** Entries taken from a collection **
□ □ □ □ □
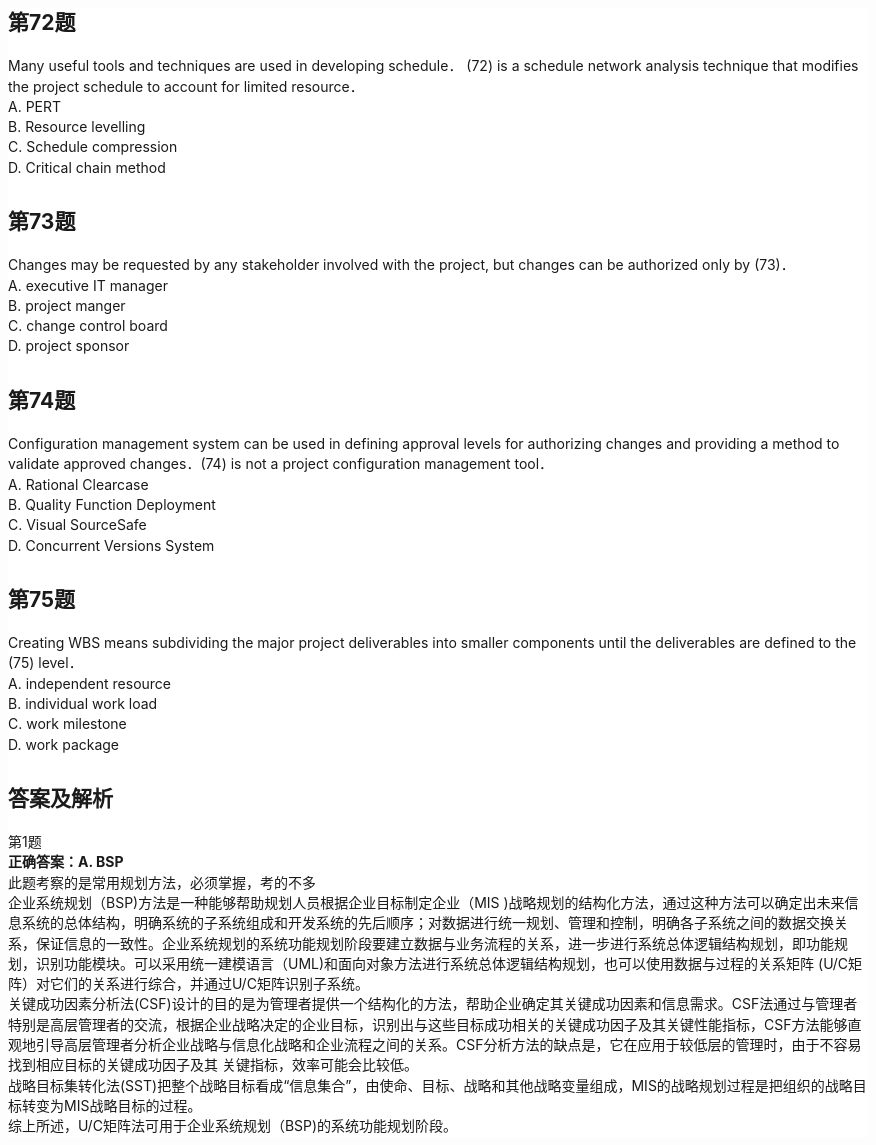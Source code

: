 
## 第72题 ##

Many useful tools and techniques are used in developing schedule． (72) is a schedule network analysis technique that modifies the project schedule to account for limited resource．  
A. PERT  
B. Resource levelling  
C. Schedule compression  
D. Critical chain method  


## 第73题 ##

Changes may be requested by any stakeholder involved with the project, but changes can be authorized only by (73)．  
A. executive IT manager  
B. project manger  
C. change control board  
D. project sponsor  


## 第74题 ##

Configuration management system can be used in defining approval levels for authorizing changes and providing a method to validate approved changes．(74) is not a project configuration management tool．  
A. Rational Clearcase  
B. Quality Function Deployment  
C. Visual SourceSafe  
D. Concurrent Versions System  


## 第75题 ##

Creating WBS means subdividing the major project deliverables into smaller components until the deliverables are defined to the (75) level．  
A. independent resource  
B. individual work load  
C. work milestone  
D. work package  
  


## 答案及解析 ##

  



[8655d364073e4d5bb758a1163b6c9854.jpg]: https://www.xkxxkx.cn/file/exam/software/信息系统项目管理师/综合知识/第3题/8655d364073e4d5bb758a1163b6c9854.jpg
[cc28642ebec14f5689880b2fc8e35ecc.jpg]: https://www.xkxxkx.cn/file/exam/software/信息系统项目管理师/综合知识/第7题/cc28642ebec14f5689880b2fc8e35ecc.jpg
[f3282d3525d14b91ba831ef08abdfbdf.jpg]: https://www.xkxxkx.cn/file/exam/software/信息系统项目管理师/综合知识/第11题/f3282d3525d14b91ba831ef08abdfbdf.jpg
[4e6b3503e7c64c108aba71fb8bc98f51.jpg]: https://www.xkxxkx.cn/file/exam/software/信息系统项目管理师/综合知识/第25题/4e6b3503e7c64c108aba71fb8bc98f51.jpg
[5d8f162177d24b80894d4d575df969c1.jpg]: https://www.xkxxkx.cn/file/exam/software/信息系统项目管理师/综合知识/第35题/5d8f162177d24b80894d4d575df969c1.jpg
[59763300688c4b31bd31744a21c8b64d.jpg]: https://www.xkxxkx.cn/file/exam/software/信息系统项目管理师/综合知识/第36题/59763300688c4b31bd31744a21c8b64d.jpg
[7b10587f21fd48b08b10ff5ae57690d1.jpg]: https://www.xkxxkx.cn/file/exam/software/信息系统项目管理师/综合知识/第37题/7b10587f21fd48b08b10ff5ae57690d1.jpg
[62928c98a29245a594d14a36d7a23934.jpg]: https://www.xkxxkx.cn/file/exam/software/信息系统项目管理师/综合知识/第56题/62928c98a29245a594d14a36d7a23934.jpg
[0ea7c50ec5d44222803f22223f8011fc.jpg]: https://www.xkxxkx.cn/file/exam/software/信息系统项目管理师/综合知识/第66题/0ea7c50ec5d44222803f22223f8011fc.jpg
[c89af8b8a697463faf5fa6dbf460e0a9.jpg]: https://www.xkxxkx.cn/file/exam/software/信息系统项目管理师/综合知识/第67题/c89af8b8a697463faf5fa6dbf460e0a9.jpg
[152522741c324bccbde97b3c5cb5c542.jpg]: https://www.xkxxkx.cn/file/exam/software/信息系统项目管理师/综合知识/第68题/152522741c324bccbde97b3c5cb5c542.jpg
[609d155a68624734bf97e48ad85d46fc.jpg]: https://www.xkxxkx.cn/file/exam/software/信息系统项目管理师/综合知识/第70题/609d155a68624734bf97e48ad85d46fc.jpg
第1题  
**正确答案：A. BSP**  
此题考察的是常用规划方法，必须掌握，考的不多  
企业系统规划（BSP)方法是一种能够帮助规划人员根据企业目标制定企业（MIS )战略规划的结构化方法，通过这种方法可以确定出未来信息系统的总体结构，明确系统的子系统组成和开发系统的先后顺序；对数据进行统一规划、管理和控制，明确各子系统之间的数据交换关系，保证信息的一致性。企业系统规划的系统功能规划阶段要建立数据与业务流程的关系，进一步进行系统总体逻辑结构规划，即功能规划，识别功能模块。可以采用统一建模语言（UML)和面向对象方法进行系统总体逻辑结构规划，也可以使用数据与过程的关系矩阵 (U/C矩阵）对它们的关系进行综合，并通过U/C矩阵识别子系统。  
关键成功因素分析法(CSF)设计的目的是为管理者提供一个结构化的方法，帮助企业确定其关键成功因素和信息需求。CSF法通过与管理者特别是高层管理者的交流，根据企业战略决定的企业目标，识别出与这些目标成功相关的关键成功因子及其关键性能指标，CSF方法能够直观地引导高层管理者分析企业战略与信息化战略和企业流程之间的关系。CSF分析方法的缺点是，它在应用于较低层的管理时，由于不容易找到相应目标的关键成功因子及其 关键指标，效率可能会比较低。  
战略目标集转化法(SST)把整个战略目标看成“信息集合”，由使命、目标、战略和其他战略变量组成，MIS的战略规划过程是把组织的战略目标转变为MIS战略目标的过程。  
综上所述，U/C矩阵法可用于企业系统规划（BSP)的系统功能规划阶段。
□ □ □ □ □
** ABOUT THIS EXERCISE **
Should a record include a picture, omit it from your copy and return the rest unchanged.

** YOUR RESPONSE **
Source code

: 
## 第72题 ##

Many useful tools and techniques are used in developing schedule． (72) is a schedule network analysis technique that modifies the project schedule to account for limited resource．  
A. PERT  
B. Resource levelling  
C. Schedule compression  
D. Critical chain method  


## 第73题 ##

Changes may be requested by any stakeholder involved with the project, but changes can be authorized only by (73)．  
A. executive IT manager  
B. project manger  
C. change control board  
D. project sponsor  


## 第74题 ##

Configuration management system can be used in defining approval levels for authorizing changes and providing a method to validate approved changes．(74) is not a project configuration management tool．  
A. Rational Clearcase  
B. Quality Function Deployment  
C. Visual SourceSafe  
D. Concurrent Versions System  


## 第75题 ##

Creating WBS means subdividing the major project deliverables into smaller components until the deliverables are defined to the (75) level．  
A. independent resource  
B. individual work load  
C. work milestone  
D. work package  
  


## 答案及解析 ##

  



[8655d364073e4d5bb758a1163b6c9854.jpg]: https://www.xkxxkx.cn/file/exam/software/信息系统项目管理师/综合知识/第3题/8655d364073e4d5bb758a1163b6c9854.jpg
[cc28642ebec14f5689880b2fc8e35ecc.jpg]: https://www.xkxxkx.cn/file/exam/software/信息系统项目管理师/综合知识/第7题/cc28642ebec14f5689880b2fc8e35ecc.jpg
[f3282d3525d14b91ba831ef08abdfbdf.jpg]: https://www.xkxxkx.cn/file/exam/software/信息系统项目管理师/综合知识/第11题/f3282d3525d14b91ba831ef08abdfbdf.jpg
[4e6b3503e7c64c108aba71fb8bc98f51.jpg]: https://www.xkxxkx.cn/file/exam/software/信息系统项目管理师/综合知识/第25题/4e6b3503e7c64c108aba71fb8bc98f51.jpg
[5d8f162177d24b80894d4d575df969c1.jpg]: https://www.xkxxkx.cn/file/exam/software/信息系统项目管理师/综合知识/第35题/5d8f162177d24b80894d4d575df969c1.jpg
[59763300688c4b31bd31744a21c8b64d.jpg]: https://www.xkxxkx.cn/file/exam/software/信息系统项目管理师/综合知识/第36题/59763300688c4b31bd31744a21c8b64d.jpg
[7b10587f21fd48b08b10ff5ae57690d1.jpg]: https://www.xkxxkx.cn/file/exam/software/信息系统项目管理师/综合知识/第37题/7b10587f21fd48b08b10ff5ae57690d1.jpg
[62928c98a29245a594d14a36d7a23934.jpg]: https://www.xkxxkx.cn/file/exam/software/信息系统项目管理师/综合知识/第56题/62928c98a29245a594d14a36d7a23934.jpg
[0ea7c50ec5d44222803f22223f8011fc.jpg]: https://www.xkxxkx.cn/file/exam/software/信息系统项目管理师/综合知识/第66题/0ea7c50ec5d44222803f22223f8011fc.jpg
[c89af8b8a697463faf5fa6dbf460e0a9.jpg]: https://www.xkxxkx.cn/file/exam/software/信息系统项目管理师/综合知识/第67题/c89af8b8a697463faf5fa6dbf460e0a9.jpg
[152522741c324bccbde97b3c5cb5c542.jpg]: https://www.xkxxkx.cn/file/exam/software/信息系统项目管理师/综合知识/第68题/152522741c324bccbde97b3c5cb5c542.jpg
[609d155a68624734bf97e48ad85d46fc.jpg]: https://www.xkxxkx.cn/file/exam/software/信息系统项目管理师/综合知识/第70题/609d155a68624734bf97e48ad85d46fc.jpg
第1题  
**正确答案：A. BSP**  
此题考察的是常用规划方法，必须掌握，考的不多  
企业系统规划（BSP)方法是一种能够帮助规划人员根据企业目标制定企业（MIS )战略规划的结构化方法，通过这种方法可以确定出未来信息系统的总体结构，明确系统的子系统组成和开发系统的先后顺序；对数据进行统一规划、管理和控制，明确各子系统之间的数据交换关系，保证信息的一致性。企业系统规划的系统功能规划阶段要建立数据与业务流程的关系，进一步进行系统总体逻辑结构规划，即功能规划，识别功能模块。可以采用统一建模语言（UML)和面向对象方法进行系统总体逻辑结构规划，也可以使用数据与过程的关系矩阵 (U/C矩阵）对它们的关系进行综合，并通过U/C矩阵识别子系统。  
关键成功因素分析法(CSF)设计的目的是为管理者提供一个结构化的方法，帮助企业确定其关键成功因素和信息需求。CSF法通过与管理者特别是高层管理者的交流，根据企业战略决定的企业目标，识别出与这些目标成功相关的关键成功因子及其关键性能指标，CSF方法能够直观地引导高层管理者分析企业战略与信息化战略和企业流程之间的关系。CSF分析方法的缺点是，它在应用于较低层的管理时，由于不容易找到相应目标的关键成功因子及其 关键指标，效率可能会比较低。  
战略目标集转化法(SST)把整个战略目标看成“信息集合”，由使命、目标、战略和其他战略变量组成，MIS的战略规划过程是把组织的战略目标转变为MIS战略目标的过程。  
综上所述，U/C矩阵法可用于企业系统规划（BSP)的系统功能规划阶段。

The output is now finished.